(Beginning of GIVEN INFORMATION)
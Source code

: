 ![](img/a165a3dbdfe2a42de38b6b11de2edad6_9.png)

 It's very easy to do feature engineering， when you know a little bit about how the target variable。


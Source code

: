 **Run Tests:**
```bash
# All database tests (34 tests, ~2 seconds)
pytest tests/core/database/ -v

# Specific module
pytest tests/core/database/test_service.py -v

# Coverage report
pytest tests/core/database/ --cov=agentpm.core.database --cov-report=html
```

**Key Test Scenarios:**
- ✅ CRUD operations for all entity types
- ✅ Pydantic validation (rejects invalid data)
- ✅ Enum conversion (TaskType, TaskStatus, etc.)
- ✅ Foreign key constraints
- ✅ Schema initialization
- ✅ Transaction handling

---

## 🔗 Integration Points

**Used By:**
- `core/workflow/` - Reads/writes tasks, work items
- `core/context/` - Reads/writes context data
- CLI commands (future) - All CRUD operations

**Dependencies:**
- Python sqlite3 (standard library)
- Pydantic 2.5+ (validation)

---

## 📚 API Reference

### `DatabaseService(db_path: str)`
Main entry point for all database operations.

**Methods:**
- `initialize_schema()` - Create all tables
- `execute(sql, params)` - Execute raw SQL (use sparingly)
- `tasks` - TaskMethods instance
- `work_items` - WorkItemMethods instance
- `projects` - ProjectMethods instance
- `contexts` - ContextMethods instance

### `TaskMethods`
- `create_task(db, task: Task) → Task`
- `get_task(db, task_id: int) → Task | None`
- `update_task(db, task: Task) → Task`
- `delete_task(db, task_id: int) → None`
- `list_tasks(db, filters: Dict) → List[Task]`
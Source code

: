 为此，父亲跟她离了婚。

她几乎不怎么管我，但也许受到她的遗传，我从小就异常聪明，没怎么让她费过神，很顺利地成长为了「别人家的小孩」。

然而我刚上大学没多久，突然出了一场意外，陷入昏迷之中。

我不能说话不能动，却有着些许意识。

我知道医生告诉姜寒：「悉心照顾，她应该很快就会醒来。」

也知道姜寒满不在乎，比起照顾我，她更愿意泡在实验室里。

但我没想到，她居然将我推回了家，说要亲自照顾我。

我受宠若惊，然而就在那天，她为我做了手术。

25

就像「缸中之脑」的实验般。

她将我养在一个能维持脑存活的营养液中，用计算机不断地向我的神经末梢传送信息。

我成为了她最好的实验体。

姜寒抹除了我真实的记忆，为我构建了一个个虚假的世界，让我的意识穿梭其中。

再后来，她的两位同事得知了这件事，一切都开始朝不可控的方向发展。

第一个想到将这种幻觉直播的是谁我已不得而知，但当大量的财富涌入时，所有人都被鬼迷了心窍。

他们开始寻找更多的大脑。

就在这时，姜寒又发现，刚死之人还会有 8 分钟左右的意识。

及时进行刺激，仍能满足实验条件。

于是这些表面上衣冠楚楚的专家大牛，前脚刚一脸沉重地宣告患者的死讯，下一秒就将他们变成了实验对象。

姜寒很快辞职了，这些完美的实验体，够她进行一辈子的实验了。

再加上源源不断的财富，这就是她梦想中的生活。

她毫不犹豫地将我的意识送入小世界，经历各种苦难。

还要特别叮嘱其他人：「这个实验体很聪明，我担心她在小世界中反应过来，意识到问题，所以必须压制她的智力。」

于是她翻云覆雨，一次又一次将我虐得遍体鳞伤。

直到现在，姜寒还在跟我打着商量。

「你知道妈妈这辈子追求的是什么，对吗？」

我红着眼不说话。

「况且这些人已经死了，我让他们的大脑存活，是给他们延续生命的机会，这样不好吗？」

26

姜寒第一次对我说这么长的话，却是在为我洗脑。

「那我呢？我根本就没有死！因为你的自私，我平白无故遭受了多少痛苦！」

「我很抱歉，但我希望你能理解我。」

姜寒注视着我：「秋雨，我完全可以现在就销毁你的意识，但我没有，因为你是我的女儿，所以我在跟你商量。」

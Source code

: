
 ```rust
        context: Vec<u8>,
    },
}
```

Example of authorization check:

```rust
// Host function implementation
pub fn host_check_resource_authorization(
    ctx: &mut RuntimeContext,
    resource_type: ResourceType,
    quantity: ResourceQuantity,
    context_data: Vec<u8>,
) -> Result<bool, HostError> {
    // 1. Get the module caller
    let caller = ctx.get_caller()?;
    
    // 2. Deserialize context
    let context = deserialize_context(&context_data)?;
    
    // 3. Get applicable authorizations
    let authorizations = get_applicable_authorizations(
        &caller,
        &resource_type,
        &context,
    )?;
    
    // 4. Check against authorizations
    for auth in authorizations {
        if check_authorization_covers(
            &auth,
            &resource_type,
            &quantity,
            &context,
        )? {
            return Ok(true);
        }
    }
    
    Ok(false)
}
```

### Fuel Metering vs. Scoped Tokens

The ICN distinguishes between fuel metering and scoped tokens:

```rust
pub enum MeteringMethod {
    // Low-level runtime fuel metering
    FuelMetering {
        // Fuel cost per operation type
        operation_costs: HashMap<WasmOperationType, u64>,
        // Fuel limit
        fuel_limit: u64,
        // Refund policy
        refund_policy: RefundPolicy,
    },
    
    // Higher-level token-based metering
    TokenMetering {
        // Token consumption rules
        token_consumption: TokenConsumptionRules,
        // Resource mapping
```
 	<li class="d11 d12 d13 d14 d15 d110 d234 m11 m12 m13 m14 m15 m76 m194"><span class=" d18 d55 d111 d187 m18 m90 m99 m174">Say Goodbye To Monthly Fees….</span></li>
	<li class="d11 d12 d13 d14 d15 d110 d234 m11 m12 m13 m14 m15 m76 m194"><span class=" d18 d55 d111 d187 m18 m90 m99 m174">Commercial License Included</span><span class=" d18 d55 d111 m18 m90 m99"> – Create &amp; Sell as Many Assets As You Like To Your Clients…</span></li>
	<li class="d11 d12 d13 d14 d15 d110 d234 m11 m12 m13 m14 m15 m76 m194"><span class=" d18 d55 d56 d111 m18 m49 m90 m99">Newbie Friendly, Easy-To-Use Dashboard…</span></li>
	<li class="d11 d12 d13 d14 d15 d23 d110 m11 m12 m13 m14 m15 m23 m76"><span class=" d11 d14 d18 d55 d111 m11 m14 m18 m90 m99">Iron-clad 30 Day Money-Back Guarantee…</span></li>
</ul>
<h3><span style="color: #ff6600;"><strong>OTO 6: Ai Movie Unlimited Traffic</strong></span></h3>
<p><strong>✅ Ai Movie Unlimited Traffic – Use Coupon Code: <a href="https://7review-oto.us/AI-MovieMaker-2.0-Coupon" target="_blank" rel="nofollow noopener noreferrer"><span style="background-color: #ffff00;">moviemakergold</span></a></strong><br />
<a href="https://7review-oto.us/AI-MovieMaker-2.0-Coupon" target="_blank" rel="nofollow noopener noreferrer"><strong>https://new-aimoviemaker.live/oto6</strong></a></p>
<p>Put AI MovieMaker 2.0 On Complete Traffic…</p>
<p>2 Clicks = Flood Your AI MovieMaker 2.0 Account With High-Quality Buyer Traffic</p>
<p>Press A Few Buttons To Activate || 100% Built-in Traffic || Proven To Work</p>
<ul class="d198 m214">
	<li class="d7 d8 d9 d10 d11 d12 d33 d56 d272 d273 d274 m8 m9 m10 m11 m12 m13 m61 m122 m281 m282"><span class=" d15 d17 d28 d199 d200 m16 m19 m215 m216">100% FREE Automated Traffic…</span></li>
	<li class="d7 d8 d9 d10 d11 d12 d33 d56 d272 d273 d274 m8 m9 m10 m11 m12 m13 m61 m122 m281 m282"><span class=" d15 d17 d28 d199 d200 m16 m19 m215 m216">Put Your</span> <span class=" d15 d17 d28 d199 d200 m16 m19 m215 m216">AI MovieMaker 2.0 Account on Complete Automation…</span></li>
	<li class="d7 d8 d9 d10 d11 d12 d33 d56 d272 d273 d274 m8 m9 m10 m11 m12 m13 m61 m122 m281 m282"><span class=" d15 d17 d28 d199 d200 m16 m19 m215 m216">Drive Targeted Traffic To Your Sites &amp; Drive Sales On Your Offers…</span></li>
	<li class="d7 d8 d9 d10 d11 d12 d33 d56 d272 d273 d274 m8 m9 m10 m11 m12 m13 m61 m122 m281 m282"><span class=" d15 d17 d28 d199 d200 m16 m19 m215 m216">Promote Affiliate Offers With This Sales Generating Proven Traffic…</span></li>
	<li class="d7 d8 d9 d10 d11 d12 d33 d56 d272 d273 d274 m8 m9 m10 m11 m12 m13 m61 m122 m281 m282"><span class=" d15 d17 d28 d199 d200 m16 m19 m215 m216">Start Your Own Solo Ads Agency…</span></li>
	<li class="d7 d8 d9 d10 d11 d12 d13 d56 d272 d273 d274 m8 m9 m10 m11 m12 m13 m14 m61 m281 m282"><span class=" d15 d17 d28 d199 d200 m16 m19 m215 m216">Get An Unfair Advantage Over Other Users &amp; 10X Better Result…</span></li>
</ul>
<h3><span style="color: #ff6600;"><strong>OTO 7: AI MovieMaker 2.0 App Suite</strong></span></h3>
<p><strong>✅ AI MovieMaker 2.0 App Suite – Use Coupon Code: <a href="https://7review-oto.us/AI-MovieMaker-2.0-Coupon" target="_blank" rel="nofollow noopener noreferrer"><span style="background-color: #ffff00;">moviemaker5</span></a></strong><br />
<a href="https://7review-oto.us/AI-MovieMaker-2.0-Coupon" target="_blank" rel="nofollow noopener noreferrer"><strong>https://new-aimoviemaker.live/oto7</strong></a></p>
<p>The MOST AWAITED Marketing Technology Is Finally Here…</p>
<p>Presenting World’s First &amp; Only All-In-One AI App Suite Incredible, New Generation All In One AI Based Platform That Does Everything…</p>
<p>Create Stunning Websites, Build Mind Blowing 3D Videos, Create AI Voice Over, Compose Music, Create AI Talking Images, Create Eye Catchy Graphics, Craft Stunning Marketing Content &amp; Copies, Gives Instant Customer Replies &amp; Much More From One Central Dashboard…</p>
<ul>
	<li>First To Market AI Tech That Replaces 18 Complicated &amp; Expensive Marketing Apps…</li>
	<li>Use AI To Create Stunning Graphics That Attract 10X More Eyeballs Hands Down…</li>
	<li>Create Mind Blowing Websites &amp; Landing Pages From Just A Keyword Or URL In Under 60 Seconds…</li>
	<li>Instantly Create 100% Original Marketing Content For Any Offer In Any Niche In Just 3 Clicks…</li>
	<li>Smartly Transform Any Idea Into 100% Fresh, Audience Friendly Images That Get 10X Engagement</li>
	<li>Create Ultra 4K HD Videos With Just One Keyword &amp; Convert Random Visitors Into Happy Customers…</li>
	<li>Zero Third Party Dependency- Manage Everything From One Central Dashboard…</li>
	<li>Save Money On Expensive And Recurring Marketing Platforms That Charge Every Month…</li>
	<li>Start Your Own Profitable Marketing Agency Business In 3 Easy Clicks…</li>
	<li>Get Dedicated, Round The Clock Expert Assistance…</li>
(End of GIVEN INFORMATION)
> **DIRECTIONS FOR THIS TASK**
Start with the line above that contains "- ProjectMethods instance" and stop after the line that contains "姜寒第一次对我说这么长的话，却是在为我洗脑。". Output those lines exactly, and only those.

> **PROBLEM SOLUTION**
- `projects` - ProjectMethods instance
- `contexts` - ContextMethods instance

### `TaskMethods`
- `create_task(db, task: Task) → Task`
- `get_task(db, task_id: int) → Task | None`
- `update_task(db, task: Task) → Task`
- `delete_task(db, task_id: int) → None`
- `list_tasks(db, filters: Dict) → List[Task]`
Source code

: 为此，父亲跟她离了婚。

她几乎不怎么管我，但也许受到她的遗传，我从小就异常聪明，没怎么让她费过神，很顺利地成长为了「别人家的小孩」。

然而我刚上大学没多久，突然出了一场意外，陷入昏迷之中。

我不能说话不能动，却有着些许意识。

我知道医生告诉姜寒：「悉心照顾，她应该很快就会醒来。」

也知道姜寒满不在乎，比起照顾我，她更愿意泡在实验室里。

但我没想到，她居然将我推回了家，说要亲自照顾我。

我受宠若惊，然而就在那天，她为我做了手术。

25

就像「缸中之脑」的实验般。

她将我养在一个能维持脑存活的营养液中，用计算机不断地向我的神经末梢传送信息。

我成为了她最好的实验体。

姜寒抹除了我真实的记忆，为我构建了一个个虚假的世界，让我的意识穿梭其中。

再后来，她的两位同事得知了这件事，一切都开始朝不可控的方向发展。

第一个想到将这种幻觉直播的是谁我已不得而知，但当大量的财富涌入时，所有人都被鬼迷了心窍。

他们开始寻找更多的大脑。

就在这时，姜寒又发现，刚死之人还会有 8 分钟左右的意识。

及时进行刺激，仍能满足实验条件。

于是这些表面上衣冠楚楚的专家大牛，前脚刚一脸沉重地宣告患者的死讯，下一秒就将他们变成了实验对象。

姜寒很快辞职了，这些完美的实验体，够她进行一辈子的实验了。

再加上源源不断的财富，这就是她梦想中的生活。

她毫不犹豫地将我的意识送入小世界，经历各种苦难。

还要特别叮嘱其他人：「这个实验体很聪明，我担心她在小世界中反应过来，意识到问题，所以必须压制她的智力。」

于是她翻云覆雨，一次又一次将我虐得遍体鳞伤。

直到现在，姜寒还在跟我打着商量。

「你知道妈妈这辈子追求的是什么，对吗？」

我红着眼不说话。

「况且这些人已经死了，我让他们的大脑存活，是给他们延续生命的机会，这样不好吗？」

26

姜寒第一次对我说这么长的话，却是在为我洗脑。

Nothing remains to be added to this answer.